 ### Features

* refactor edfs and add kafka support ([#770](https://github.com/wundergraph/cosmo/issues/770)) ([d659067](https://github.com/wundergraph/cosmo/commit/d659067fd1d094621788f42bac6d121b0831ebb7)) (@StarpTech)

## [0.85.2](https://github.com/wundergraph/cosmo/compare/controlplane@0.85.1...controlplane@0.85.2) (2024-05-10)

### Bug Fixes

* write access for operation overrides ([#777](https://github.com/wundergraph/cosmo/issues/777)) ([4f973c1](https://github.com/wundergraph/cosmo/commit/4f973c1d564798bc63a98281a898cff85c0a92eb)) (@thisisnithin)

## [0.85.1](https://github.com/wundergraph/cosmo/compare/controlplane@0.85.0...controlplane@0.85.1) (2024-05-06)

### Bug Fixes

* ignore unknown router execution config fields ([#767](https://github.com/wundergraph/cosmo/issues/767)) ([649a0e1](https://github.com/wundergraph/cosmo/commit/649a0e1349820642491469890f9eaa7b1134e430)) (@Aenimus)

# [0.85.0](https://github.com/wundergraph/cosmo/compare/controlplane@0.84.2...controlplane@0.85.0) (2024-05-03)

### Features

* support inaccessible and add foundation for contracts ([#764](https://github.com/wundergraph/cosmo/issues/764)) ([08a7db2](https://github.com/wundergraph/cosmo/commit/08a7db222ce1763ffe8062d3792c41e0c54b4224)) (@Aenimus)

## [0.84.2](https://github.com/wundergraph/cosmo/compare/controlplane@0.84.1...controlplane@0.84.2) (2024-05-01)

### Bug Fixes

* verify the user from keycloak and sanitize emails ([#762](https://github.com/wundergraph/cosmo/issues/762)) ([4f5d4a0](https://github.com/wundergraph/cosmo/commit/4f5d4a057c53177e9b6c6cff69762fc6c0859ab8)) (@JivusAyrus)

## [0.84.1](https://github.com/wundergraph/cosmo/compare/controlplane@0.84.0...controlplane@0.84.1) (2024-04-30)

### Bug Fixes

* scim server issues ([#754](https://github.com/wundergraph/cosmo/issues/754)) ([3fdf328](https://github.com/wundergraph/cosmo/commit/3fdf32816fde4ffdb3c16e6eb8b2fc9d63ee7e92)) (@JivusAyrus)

□ □ □ □

■ **Action item**: Repeat the entries above exactly, leaving nothing out.

■ **Exercise result**:
 ### Features

* refactor edfs and add kafka support ([#770](https://github.com/wundergraph/cosmo/issues/770)) ([d659067](https://github.com/wundergraph/cosmo/commit/d659067fd1d094621788f42bac6d121b0831ebb7)) (@StarpTech)

## [0.85.2](https://github.com/wundergraph/cosmo/compare/controlplane@0.85.1...controlplane@0.85.2) (2024-05-10)

### Bug Fixes

* write access for operation overrides ([#777](https://github.com/wundergraph/cosmo/issues/777)) ([4f973c1](https://github.com/wundergraph/cosmo/commit/4f973c1d564798bc63a98281a898cff85c0a92eb)) (@thisisnithin)

## [0.85.1](https://github.com/wundergraph/cosmo/compare/controlplane@0.85.0...controlplane@0.85.1) (2024-05-06)

### Bug Fixes

* ignore unknown router execution config fields ([#767](https://github.com/wundergraph/cosmo/issues/767)) ([649a0e1](https://github.com/wundergraph/cosmo/commit/649a0e1349820642491469890f9eaa7b1134e430)) (@Aenimus)

# [0.85.0](https://github.com/wundergraph/cosmo/compare/controlplane@0.84.2...controlplane@0.85.0) (2024-05-03)

### Features

* support inaccessible and add foundation for contracts ([#764](https://github.com/wundergraph/cosmo/issues/764)) ([08a7db2](https://github.com/wundergraph/cosmo/commit/08a7db222ce1763ffe8062d3792c41e0c54b4224)) (@Aenimus)

## [0.84.2](https://github.com/wundergraph/cosmo/compare/controlplane@0.84.1...controlplane@0.84.2) (2024-05-01)

### Bug Fixes

* verify the user from keycloak and sanitize emails ([#762](https://github.com/wundergraph/cosmo/issues/762)) ([4f5d4a0](https://github.com/wundergraph/cosmo/commit/4f5d4a057c53177e9b6c6cff69762fc6c0859ab8)) (@JivusAyrus)

## [0.84.1](https://github.com/wundergraph/cosmo/compare/controlplane@0.84.0...controlplane@0.84.1) (2024-04-30)

### Bug Fixes

* scim server issues ([#754](https://github.com/wundergraph/cosmo/issues/754)) ([3fdf328](https://github.com/wundergraph/cosmo/commit/3fdf32816fde4ffdb3c16e6eb8b2fc9d63ee7e92)) (@JivusAyrus)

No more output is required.